*** Opening of Data records ***
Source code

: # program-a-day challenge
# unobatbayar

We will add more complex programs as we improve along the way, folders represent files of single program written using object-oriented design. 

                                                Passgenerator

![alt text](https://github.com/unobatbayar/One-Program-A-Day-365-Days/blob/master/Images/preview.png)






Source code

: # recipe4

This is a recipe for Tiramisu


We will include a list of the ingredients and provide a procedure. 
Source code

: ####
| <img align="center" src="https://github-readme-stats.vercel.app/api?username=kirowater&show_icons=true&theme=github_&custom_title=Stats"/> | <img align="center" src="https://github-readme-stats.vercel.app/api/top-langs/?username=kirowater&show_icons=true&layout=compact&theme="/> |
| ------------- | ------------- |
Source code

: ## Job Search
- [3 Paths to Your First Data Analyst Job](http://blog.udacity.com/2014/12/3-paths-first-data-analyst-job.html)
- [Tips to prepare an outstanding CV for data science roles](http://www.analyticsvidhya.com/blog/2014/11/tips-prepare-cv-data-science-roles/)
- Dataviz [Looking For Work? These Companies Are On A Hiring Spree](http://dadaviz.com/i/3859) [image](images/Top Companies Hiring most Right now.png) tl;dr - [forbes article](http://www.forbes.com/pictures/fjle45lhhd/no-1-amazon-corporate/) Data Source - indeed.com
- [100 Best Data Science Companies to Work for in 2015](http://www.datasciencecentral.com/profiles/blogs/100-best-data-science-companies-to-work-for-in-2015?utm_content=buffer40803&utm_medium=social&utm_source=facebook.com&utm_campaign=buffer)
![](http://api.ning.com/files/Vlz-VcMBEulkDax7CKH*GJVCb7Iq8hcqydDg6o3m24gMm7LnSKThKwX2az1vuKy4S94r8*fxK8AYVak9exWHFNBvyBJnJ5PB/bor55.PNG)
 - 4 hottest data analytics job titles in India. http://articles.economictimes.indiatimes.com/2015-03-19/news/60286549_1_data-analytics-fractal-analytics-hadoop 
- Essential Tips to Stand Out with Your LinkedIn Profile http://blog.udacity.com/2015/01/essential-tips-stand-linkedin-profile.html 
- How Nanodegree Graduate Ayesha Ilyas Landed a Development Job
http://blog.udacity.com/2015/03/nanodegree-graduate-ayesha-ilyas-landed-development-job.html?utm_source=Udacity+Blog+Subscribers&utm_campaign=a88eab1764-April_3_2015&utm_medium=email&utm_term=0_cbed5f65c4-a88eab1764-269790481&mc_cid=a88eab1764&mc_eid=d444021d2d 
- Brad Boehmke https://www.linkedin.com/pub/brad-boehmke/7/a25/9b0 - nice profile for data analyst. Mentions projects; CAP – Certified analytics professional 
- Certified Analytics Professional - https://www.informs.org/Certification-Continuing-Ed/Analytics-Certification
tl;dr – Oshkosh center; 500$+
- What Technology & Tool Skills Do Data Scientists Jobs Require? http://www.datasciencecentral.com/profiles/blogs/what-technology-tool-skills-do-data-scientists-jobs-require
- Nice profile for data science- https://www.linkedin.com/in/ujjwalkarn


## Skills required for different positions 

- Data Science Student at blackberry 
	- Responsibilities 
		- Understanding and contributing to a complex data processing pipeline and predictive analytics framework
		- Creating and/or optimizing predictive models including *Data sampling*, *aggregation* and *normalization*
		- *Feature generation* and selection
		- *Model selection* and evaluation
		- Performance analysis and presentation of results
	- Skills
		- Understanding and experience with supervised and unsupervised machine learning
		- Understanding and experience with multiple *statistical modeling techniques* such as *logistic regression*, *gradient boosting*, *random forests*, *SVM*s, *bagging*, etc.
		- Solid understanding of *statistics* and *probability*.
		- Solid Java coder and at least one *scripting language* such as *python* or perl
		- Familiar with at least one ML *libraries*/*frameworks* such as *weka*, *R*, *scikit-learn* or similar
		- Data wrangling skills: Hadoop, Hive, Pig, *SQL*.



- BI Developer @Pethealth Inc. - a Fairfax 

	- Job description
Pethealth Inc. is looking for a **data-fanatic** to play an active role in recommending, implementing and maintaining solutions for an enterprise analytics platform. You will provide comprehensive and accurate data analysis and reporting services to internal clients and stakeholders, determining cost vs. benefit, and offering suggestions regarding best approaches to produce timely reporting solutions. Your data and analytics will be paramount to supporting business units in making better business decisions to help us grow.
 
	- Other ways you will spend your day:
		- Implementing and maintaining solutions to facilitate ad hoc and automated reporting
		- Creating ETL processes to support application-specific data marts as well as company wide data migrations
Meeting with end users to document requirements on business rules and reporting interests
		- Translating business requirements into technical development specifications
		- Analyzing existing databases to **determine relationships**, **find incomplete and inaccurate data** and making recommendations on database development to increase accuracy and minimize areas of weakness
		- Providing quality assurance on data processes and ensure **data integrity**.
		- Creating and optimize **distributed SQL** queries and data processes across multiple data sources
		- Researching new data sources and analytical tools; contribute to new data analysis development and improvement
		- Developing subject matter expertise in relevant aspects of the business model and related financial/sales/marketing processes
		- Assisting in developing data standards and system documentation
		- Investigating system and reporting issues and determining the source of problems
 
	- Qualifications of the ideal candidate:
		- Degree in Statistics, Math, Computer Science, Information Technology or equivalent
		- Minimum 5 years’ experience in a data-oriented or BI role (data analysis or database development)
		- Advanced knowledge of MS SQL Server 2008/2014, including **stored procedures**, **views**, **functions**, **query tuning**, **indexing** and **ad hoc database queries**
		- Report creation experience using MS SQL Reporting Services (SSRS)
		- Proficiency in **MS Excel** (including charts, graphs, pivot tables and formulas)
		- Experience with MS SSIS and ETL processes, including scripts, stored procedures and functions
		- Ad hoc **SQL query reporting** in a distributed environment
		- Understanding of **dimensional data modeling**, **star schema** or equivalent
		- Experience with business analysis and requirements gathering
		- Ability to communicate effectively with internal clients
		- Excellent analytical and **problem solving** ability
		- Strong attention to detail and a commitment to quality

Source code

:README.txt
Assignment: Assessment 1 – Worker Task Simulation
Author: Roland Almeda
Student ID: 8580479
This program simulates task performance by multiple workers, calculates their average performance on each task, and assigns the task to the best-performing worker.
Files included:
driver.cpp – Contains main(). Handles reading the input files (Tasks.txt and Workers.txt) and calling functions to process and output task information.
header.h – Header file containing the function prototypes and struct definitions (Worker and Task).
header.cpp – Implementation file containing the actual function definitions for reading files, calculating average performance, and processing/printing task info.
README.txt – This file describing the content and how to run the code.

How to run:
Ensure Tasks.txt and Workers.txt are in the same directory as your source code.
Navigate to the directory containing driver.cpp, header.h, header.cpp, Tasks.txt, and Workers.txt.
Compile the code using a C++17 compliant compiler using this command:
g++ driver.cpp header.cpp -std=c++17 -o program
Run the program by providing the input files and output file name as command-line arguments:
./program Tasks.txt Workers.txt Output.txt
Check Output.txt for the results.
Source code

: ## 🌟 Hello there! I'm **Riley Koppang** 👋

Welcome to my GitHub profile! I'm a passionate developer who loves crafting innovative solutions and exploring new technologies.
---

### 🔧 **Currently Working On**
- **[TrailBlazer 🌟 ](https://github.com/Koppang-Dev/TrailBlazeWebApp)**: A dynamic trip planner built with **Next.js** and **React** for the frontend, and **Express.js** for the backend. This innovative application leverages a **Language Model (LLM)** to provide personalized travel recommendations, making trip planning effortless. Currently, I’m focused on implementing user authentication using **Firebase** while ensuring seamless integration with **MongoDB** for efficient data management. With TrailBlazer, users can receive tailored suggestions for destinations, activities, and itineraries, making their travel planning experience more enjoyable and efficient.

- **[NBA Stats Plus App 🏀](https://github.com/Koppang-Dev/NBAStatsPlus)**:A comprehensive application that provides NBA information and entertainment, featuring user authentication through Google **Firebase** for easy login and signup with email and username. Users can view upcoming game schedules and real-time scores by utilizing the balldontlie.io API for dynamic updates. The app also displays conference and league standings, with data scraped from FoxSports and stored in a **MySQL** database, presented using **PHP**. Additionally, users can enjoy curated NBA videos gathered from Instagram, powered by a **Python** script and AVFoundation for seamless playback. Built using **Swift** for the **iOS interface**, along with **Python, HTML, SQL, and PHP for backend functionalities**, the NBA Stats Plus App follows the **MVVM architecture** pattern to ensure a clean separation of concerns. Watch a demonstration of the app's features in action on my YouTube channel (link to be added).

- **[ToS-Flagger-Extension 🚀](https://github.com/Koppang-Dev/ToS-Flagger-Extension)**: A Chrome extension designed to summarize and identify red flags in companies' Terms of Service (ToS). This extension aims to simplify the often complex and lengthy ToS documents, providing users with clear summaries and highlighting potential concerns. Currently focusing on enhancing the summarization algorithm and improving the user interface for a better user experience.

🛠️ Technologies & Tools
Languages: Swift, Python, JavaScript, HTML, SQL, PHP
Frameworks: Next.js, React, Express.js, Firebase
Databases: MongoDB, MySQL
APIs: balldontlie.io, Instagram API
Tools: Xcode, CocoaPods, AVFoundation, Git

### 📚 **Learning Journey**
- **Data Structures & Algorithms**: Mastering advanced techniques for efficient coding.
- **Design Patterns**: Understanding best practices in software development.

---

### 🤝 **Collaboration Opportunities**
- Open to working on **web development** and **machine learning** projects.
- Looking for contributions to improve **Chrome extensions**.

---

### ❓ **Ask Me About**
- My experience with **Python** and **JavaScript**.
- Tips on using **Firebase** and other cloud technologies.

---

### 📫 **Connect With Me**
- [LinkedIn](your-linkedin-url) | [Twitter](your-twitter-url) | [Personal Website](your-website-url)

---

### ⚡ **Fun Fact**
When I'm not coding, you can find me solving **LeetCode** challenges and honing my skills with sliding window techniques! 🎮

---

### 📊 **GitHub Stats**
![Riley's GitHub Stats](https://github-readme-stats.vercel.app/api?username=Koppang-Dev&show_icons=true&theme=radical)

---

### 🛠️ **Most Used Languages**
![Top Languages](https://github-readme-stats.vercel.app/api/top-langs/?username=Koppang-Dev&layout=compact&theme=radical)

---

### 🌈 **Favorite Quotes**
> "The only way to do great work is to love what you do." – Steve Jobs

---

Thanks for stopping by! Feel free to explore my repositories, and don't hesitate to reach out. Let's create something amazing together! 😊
*** Close of Data records ***
Copy range, inclusive: the line holding "- BI Developer @Pethealth Inc. - a Fairfax" to the line holding "- Assisting in". Reproduce exactly those lines of the records above and no others.

_Written answer_.
- BI Developer @Pethealth Inc. - a Fairfax 

	- Job description
Pethealth Inc. is looking for a **data-fanatic** to play an active role in recommending, implementing and maintaining solutions for an enterprise analytics platform. You will provide comprehensive and accurate data analysis and reporting services to internal clients and stakeholders, determining cost vs. benefit, and offering suggestions regarding best approaches to produce timely reporting solutions. Your data and analytics will be paramount to supporting business units in making better business decisions to help us grow.
 
	- Other ways you will spend your day:
		- Implementing and maintaining solutions to facilitate ad hoc and automated reporting
		- Creating ETL processes to support application-specific data marts as well as company wide data migrations
Meeting with end users to document requirements on business rules and reporting interests
		- Translating business requirements into technical development specifications
		- Analyzing existing databases to **determine relationships**, **find incomplete and inaccurate data** and making recommendations on database development to increase accuracy and minimize areas of weakness
		- Providing quality assurance on data processes and ensure **data integrity**.
		- Creating and optimize **distributed SQL** queries and data processes across multiple data sources
		- Researching new data sources and analytical tools; contribute to new data analysis development and improvement
		- Developing subject matter expertise in relevant aspects of the business model and related financial/sales/marketing processes
		- Assisting in developing data standards and system documentation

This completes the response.